Note: My agent always making the first move and always playing as “X”. For drawing the circle, the camera is struggling to recognise my circle drawing (most of the times!), so either use a thick marker or colour in the circle to make it recognisable by the camera/sensor.

Algorithm & Pseudocode

In computer science, informal algorithm definition is a set of rules that precisely defines a sequence of operations. The pseudocode is a plain language description of the steps in an algorithm or another system. Pseudocode often uses structural conventions of a standard programming language but is intended for human reading rather than machine reading.

Below are the Algorithms & Pseudocodes that I’ve done for this fortnight 2 homework. For the actual codes that I used, please click the blue link.

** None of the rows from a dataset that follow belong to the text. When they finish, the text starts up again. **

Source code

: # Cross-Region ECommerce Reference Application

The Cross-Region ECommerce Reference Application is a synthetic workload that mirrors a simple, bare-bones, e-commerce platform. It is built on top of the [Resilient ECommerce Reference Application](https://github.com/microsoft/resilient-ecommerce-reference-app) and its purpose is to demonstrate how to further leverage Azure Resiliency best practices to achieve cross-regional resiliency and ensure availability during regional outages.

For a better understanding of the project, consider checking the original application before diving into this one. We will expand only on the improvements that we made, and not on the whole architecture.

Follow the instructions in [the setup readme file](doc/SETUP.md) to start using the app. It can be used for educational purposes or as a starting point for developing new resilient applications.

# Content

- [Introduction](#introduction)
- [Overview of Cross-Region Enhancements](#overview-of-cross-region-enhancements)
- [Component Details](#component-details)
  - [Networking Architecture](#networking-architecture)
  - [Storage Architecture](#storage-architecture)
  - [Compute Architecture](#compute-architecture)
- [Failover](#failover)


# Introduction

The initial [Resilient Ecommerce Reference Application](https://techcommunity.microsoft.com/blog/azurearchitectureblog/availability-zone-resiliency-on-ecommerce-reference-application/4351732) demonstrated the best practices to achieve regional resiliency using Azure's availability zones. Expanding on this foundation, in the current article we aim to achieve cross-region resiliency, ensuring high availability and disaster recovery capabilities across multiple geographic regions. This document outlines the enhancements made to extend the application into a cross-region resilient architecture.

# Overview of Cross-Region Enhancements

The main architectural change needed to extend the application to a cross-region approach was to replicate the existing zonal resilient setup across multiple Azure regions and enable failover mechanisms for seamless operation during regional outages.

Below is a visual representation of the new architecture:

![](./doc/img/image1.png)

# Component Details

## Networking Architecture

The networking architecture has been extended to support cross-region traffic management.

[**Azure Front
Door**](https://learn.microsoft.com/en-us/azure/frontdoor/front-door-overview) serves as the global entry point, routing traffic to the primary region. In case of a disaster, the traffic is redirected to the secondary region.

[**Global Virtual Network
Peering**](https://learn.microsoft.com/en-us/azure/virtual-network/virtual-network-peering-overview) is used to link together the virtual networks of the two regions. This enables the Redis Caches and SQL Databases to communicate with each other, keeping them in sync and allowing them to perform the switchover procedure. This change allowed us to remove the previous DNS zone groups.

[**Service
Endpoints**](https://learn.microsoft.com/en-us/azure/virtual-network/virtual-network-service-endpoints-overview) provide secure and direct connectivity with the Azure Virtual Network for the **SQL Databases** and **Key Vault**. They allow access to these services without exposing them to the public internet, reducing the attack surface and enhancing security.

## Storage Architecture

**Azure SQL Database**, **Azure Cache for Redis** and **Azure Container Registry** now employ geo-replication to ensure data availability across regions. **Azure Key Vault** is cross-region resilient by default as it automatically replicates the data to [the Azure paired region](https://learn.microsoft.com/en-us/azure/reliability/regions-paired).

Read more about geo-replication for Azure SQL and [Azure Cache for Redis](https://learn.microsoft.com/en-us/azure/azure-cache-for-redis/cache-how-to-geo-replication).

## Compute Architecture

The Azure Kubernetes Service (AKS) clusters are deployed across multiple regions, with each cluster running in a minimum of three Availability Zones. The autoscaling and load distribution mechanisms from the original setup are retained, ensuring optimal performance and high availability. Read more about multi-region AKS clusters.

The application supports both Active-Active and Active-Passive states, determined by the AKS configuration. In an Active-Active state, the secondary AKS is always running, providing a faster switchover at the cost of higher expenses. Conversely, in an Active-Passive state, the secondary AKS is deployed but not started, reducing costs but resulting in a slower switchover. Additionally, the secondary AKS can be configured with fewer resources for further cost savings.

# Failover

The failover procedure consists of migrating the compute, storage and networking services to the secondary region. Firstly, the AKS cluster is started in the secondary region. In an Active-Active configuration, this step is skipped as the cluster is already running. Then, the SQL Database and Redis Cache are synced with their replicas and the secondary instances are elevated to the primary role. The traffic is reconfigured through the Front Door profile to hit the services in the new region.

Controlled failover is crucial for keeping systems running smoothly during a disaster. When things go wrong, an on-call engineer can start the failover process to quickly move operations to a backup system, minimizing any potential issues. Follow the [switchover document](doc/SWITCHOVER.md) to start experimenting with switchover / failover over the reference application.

3×3 Tic Tac Toe – Kennedy Agent

I selected the “Impress Me” for the stretch task by making the Tic Tac Toe board more interesting. So, I changed the board from 3×3 squares to 4×4 squares instead. This idea was inspired by my son, who likes to play 3×3 Rubik’s cube, and now he’s exploring the 4×4, which he found harder.
To change the board, however, I realised I have to update the engine_impress.py file, and the agent will play the game using the engine.py and interact with the Game Engine. Below is the pseudocode for the Tic Tac Toe game using a 4×4 squares board.

4×4 Tic Tac Toe – Impress Agent

4×4 Tic Tac Toe – Engine Impress

PEAS Table Analysis

As part of this fortnight 2 homework, I did the Performance Measure, Environment, Actuators and Sensors (PEAS ) analysis and comparison between Cyber and Physical Tic Tac Toe Agents, which can be found on the PDF link below.

Reflection

My idea of Tic Tac Toe is a simple game to play but I believe it’s a complicated strategy to code in python. I know the game and the approach to win the game in plain English, but I have no idea how to translate that into python codes. I tried to identify and list the agent, performance measure, environment, actuators and sensors as per the PEAS table. Another method I tried was following the coder’s journey: from idea to code steps which helped me to form my code. Having some discussion with other people also helped me think from other people’s perspective.

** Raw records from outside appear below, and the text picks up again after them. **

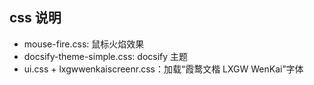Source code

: ## css 说明
- mouse-fire.css: 鼠标火焰效果
- docsify-theme-simple.css: docsify 主题
- ui.css + lxgwwenkaiscreenr.css：加载“霞鹜文楷 LXGW WenKai”字体
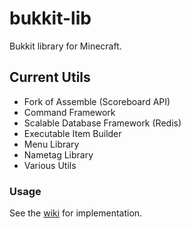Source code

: # bukkit-lib
Bukkit library for Minecraft.

## Current Utils
* Fork of Assemble (Scoreboard API)
* Command Framework
* Scalable Database Framework (Redis)
* Executable Item Builder
* Menu Library
* Nametag Library
* Various Utils

### Usage
See the [wiki](https://github.com/ohvalsgod/bukkit-lib/wiki) for implementation.

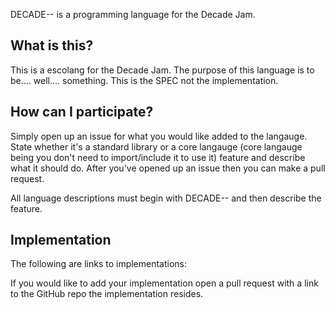 DECADE-- is a programming language for the Decade Jam.

## What is this?
This is a escolang for the Decade Jam. The purpose of this language is to be.... well.... something. 
This is the SPEC not the implementation.

## How can I participate?
Simply open up an issue for what you would like added to the langauge. State whether it's a standard library or a core langauge (core langauge being you don't need to import/include it to use it) feature and describe what it should do. After you've opened up an issue then you can make a pull request. 

All language descriptions must begin with DECADE-- and then describe the feature.

## Implementation
The following are links to implementations:

If you would like to add your implementation open a pull request with a link to the GitHub repo the implementation resides. 
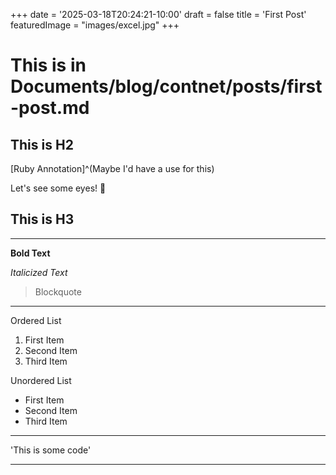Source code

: +++
date = '2025-03-18T20:24:21-10:00'
draft = false
title = 'First Post'
featuredImage = "images/excel.jpg"
+++

# This is in Documents/blog/contnet/posts/first-post.md
## This is H2 
[Ruby Annotation]^(Maybe I'd have a use for this)

Let's see some eyes! :eyes:

<!--more-->
## This is H3

---

**Bold Text**

*Italicized Text*

> Blockquote

---

Ordered List
1. First Item
2. Second Item
3. Third Item

Unordered List
- First Item
- Second Item
- Third Item

---

'This is some code'

---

There’s similarity between my reflection from last fortnight (week 1-2) and this fortnight (week 3-4). To overcome some of the technical challenges, I mainly collaborate with other people and ask for help after give it a go first. I believe these collaboration approach and positive attitude may inform my skill and capability development in the future. The difference is I know one-fortnight worth of python on the second homework, so more familiar with the concept.

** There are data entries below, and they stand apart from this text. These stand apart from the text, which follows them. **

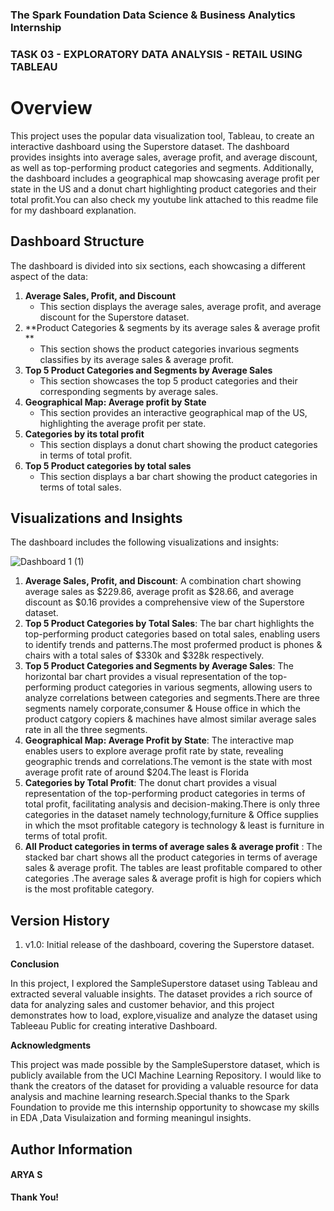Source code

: ### The Spark Foundation Data Science & Business Analytics Internship
### TASK 03 - EXPLORATORY DATA ANALYSIS - RETAIL USING TABLEAU

**Overview**
===========

This project uses the popular data visualization tool, Tableau, to create an interactive dashboard using the Superstore dataset. The dashboard provides insights into average sales, average profit, and average discount, as well as top-performing product categories and segments. Additionally, the dashboard includes a geographical map showcasing average profit per state in the US and a donut chart highlighting product categories and their total profit.You can also check my youtube link attached to this readme file for my dashboard explanation.

**Dashboard Structure**
--------------------

The dashboard is divided into six sections, each showcasing a different aspect of the data:

1. **Average Sales, Profit, and Discount**
	* This section displays the average sales, average profit, and average discount for the Superstore dataset.
2. **Product Categories & segments by its  average sales & average profit **
	* This section shows the product categories invarious segments classifies by its average sales & average profit.
3. **Top 5 Product Categories and Segments by Average Sales**
	* This section showcases the top 5 product categories and their corresponding segments by average sales.
4. **Geographical Map: Average profit by State**
	* This section provides an interactive geographical map of the US, highlighting the average profit  per state.
5. **Categories  by  its total profit**
	* This section displays a donut chart showing the product categories in terms of total profit.
6. **Top 5 Product categories by total  sales**
    * This section displays a bar chart showing the product categories in terms of total  sales.
   

**Visualizations and Insights**
------------------------------

The dashboard includes the following visualizations and insights:


![Dashboard 1 (1)](https://github.com/user-attachments/assets/129faeda-866e-4c35-a242-279a87c6928d)



1. **Average Sales, Profit, and Discount**: A combination chart showing average sales as $229.86, average profit as $28.66, and average discount as $0.16 provides a comprehensive view of the Superstore dataset.
2. **Top 5 Product Categories by Total Sales**: The bar chart highlights the top-performing product categories based on total sales, enabling users to identify trends and patterns.The most profermed  product is phones & chairs with a total sales of $330k and $328k respectively.
3. **Top 5 Product Categories and Segments by Average Sales**: The horizontal bar chart provides a visual representation of the top-performing product categories in various segments, allowing users to analyze correlations between categories and segments.There are three segments namely corporate,consumer & House office in which the product catgory copiers & machines have almost similar average sales rate in all the three segments.
4. **Geographical Map: Average Profit by State**: The interactive map enables users to explore average profit rate by state, revealing geographic trends and correlations.The vemont is the state with most average profit rate of around $204.The least is Florida
5. **Categories by Total Profit**: The donut chart provides a visual representation of the top-performing product categories in terms of total profit, facilitating analysis and decision-making.There is only three categories in the dataset namely technology,furniture & Office supplies in which the msot profitable category is technology & least is furniture in terms of total profit.
6. **All Product categories in terms of average sales & average profit** : The stacked bar chart shows all the product categories in terms of average sales & average profit. The tables are least profitable compared to other categories .The average sales & average profit is high for copiers which is the most profitable category.
   

**Version History**
------------------

1. v1.0: Initial release of the dashboard, covering the Superstore dataset.

**Conclusion**

In this project, I explored the SampleSuperstore dataset using Tableau  and extracted several valuable insights. The dataset provides a rich source of data for analyzing sales and customer behavior, and this project demonstrates how to load, explore,visualize and analyze the dataset using Tableeau Public for creating interative Dashboard.

**Acknowledgments**

This project was made possible by the SampleSuperstore dataset, which is publicly available from the UCI Machine Learning Repository. I would like to thank the creators of the dataset for providing a valuable resource for data analysis and machine learning research.Special thanks to the Spark Foundation to provide me this internship  opportunity to showcase my skills in EDA ,Data Visulaization and forming meaningul insights.

**Author Information**
----------------------
#### ARYA S

**Thank You!**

With regards to the reflective practice and learning journey so far, I found it was hard to reflect on what I’ve done or learnt. I often reflect but never put it on writing, just on my thoughts. And after the very busy first fortnight I didn’t have a chance to write down on how did I go and reflect on what I’ve done so far. I had to try harder to remember what I’ve done on that fortnight. It is difficult to make this as a habit but I know I should learn and start to do this from now on as it is a good habit to develop while I’m learning something new and going through this journey of becoming the NBE practitioner in future.

Acknowledgement

Memunat and Matthew who helped us in the class how to consider the logic for our agent codes.

James who explained his logic of listing all the position and possible moves in the index form, this helped me to update my agent code and able to win against me.